Folio (Gallimard 2001) - 540 pages - traduit de l'anglais par Serge Chauvin
"On a tendance à oublier à quoi ressemblaient vraiment les années soixante-dix. On se souvient des cols pelle à tarte et du glam rock, on évoque, avec des larmes dans les voix, les Monty Python et les émissions pour enfants, mais on refoule toute la sinistre étrangeté de cette période, tous ces trucs bizarres qui se passaient tout le temps. On se rappelle le pouvoir qu’avaient les syndicats à l’époque, mais on oublie comment réagissaient les gens : tous ces tordus militaristes qui parlaient de mettre sur le pied des armées privées pour rétablir l’ordre et protéger la propriété quand la loi ne serait plus en mesure de le faire."
Ce livre fait partie d'un triptyque dont le dernier tome, "Le coeur de l'Angleterre", est sorti récemment, près de 20 ans après le premier. Le thème de ce troisième tome, qui évoque notamment le Brexit m'intéresse beaucoup mais j'ai préféré commencer par le premier tome, qui dort dans ma PAL depuis plusieurs années.
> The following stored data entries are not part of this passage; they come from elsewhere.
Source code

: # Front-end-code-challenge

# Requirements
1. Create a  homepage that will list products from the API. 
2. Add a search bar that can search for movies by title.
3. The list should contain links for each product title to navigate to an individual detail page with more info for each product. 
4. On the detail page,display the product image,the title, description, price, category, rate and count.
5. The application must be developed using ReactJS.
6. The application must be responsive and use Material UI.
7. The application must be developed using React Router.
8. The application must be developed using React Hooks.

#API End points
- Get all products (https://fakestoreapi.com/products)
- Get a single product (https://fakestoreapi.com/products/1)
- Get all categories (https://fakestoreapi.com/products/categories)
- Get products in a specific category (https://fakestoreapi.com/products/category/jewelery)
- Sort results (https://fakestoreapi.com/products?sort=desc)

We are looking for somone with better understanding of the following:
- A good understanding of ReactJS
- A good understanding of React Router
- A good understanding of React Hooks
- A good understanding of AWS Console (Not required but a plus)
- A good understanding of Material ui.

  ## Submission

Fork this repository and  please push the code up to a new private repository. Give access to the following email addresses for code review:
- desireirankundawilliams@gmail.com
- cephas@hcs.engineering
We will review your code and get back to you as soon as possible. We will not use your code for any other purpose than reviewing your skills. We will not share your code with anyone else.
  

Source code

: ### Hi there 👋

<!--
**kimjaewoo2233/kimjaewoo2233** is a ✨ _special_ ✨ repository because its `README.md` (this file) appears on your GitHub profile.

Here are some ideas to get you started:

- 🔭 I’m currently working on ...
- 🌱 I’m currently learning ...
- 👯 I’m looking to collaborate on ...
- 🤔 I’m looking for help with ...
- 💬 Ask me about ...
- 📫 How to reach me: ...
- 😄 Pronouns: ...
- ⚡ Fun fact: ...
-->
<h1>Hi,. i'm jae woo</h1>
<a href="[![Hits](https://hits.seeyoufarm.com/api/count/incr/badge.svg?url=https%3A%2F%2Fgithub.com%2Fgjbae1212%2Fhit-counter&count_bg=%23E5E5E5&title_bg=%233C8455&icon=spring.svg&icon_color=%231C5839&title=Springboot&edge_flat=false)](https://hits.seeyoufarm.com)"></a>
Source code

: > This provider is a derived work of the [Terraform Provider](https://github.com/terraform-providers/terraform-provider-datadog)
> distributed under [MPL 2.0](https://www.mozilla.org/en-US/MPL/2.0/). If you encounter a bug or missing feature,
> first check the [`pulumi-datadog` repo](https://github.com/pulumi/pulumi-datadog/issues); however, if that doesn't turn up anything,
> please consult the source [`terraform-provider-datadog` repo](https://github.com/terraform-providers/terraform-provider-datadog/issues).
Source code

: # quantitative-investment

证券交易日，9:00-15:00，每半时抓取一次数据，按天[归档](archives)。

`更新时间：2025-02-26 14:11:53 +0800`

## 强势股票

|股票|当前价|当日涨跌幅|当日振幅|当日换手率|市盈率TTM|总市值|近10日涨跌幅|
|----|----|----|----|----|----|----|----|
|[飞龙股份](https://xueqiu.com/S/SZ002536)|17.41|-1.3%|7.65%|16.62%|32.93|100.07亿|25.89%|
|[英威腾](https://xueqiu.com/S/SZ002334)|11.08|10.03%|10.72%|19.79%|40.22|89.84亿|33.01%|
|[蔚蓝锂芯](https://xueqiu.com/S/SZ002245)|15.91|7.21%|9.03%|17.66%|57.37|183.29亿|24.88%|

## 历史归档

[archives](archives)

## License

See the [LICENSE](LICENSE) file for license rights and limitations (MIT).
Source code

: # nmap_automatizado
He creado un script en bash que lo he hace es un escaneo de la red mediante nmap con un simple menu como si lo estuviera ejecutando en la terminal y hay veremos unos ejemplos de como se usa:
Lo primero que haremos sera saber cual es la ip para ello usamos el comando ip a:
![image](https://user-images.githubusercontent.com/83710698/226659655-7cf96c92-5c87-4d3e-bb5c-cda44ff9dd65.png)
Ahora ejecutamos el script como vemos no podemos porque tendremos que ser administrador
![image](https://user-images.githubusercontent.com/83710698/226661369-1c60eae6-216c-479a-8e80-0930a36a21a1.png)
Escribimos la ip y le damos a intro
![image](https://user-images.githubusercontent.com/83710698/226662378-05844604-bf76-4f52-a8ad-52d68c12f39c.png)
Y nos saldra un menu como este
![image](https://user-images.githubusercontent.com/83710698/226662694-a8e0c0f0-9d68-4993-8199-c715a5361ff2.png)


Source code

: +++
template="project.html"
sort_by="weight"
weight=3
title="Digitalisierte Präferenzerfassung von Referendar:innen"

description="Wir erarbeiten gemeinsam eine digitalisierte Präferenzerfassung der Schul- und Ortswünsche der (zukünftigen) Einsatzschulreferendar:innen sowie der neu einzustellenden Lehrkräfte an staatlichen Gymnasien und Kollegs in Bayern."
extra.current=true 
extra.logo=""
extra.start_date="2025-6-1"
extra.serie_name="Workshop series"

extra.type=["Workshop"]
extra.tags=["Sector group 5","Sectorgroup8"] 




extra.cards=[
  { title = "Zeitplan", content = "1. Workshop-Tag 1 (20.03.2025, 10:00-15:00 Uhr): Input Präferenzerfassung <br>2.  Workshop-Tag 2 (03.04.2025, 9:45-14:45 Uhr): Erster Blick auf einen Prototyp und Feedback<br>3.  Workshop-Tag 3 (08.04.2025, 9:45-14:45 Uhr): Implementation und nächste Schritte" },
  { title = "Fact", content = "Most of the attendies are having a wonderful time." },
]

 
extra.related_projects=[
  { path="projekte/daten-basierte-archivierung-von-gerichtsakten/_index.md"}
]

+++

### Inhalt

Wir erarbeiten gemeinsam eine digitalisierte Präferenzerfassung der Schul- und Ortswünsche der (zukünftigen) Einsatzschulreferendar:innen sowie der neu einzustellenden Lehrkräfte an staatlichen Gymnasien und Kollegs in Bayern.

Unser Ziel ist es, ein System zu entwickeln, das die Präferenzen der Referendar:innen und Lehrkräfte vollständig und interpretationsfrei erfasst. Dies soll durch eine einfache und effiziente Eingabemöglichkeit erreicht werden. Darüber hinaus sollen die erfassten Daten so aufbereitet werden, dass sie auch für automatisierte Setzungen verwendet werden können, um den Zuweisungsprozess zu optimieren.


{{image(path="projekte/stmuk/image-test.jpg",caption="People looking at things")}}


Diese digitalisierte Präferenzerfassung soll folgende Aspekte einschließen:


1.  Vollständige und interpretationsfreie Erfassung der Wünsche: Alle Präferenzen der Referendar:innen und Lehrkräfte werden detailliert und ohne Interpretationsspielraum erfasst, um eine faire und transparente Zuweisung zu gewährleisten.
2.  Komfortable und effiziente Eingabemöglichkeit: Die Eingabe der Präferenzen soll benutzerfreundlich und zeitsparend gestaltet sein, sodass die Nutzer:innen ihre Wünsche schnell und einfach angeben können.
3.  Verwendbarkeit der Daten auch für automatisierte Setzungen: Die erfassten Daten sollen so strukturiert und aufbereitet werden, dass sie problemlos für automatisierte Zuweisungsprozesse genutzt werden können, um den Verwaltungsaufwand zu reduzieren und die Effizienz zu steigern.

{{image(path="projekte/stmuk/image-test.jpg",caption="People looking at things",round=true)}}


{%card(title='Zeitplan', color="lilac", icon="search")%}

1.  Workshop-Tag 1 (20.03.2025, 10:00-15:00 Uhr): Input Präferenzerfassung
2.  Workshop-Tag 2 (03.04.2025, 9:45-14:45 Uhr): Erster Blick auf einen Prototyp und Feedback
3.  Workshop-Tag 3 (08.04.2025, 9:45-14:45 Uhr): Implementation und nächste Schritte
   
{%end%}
Nous sommes plongés dans les années 70. Les personnages de l'histoire sont en terminale dans un Lycée de Birmingham. Amis ou ennemis, ils sont, pour la plupart, d'origine sociale élevée à l'exception de quelques très bons enfants d'ouvriers qui ont obtenu une bourse. Tous espèrent accéder l'an prochain à une très bonne université et se donnent les moyens d'y parvenir.
Tout au long de cette année scolaire que nous allons suivre, les adolescents vont se fréquenter les uns les autres. Certains font du sport, d'autres participent au journal de l'école. Leur conscience politique se forme, ils apprennent à confronter leurs idées. La censure existe peu, ce qui entraîne quelques tensions au sein de l'école quand certains élèves "se lâchent", mettant en cause des camarades, leurs parents ou encore des professeurs.
Nous suivons en arrière plan les histoires des parents. Lutte syndicale, tromperies conjugales, relations parents-enfants... Le roman faisant plus de 500 pages, Jonathan Coe a le temps de donner corps aux personnages secondaires. Il nous offre plusieurs histoires qui s’emboîtent habilement les unes dans les autres. Le ton, un brin nostalgique, m'a beaucoup plu.
Les états d'âmes et préoccupations des lycéens sont bien rendus, les personnages sont intéressants. En toile de fond, l'histoire de l'Angleterre de l'époque se dessine : les attentats perpétrés par l'IRA, une récession économique qui entraîne des conflits sociaux, le nationalisme, la montée des extrêmes...
Je lirai avec grand plaisir la suite des aventures de ces adolescents et notamment celle de Benjamin, que l'on suit de façon plus rapprochée.
Voilà un bon roman, dans lequel on installe confortablement pour remonter le temps.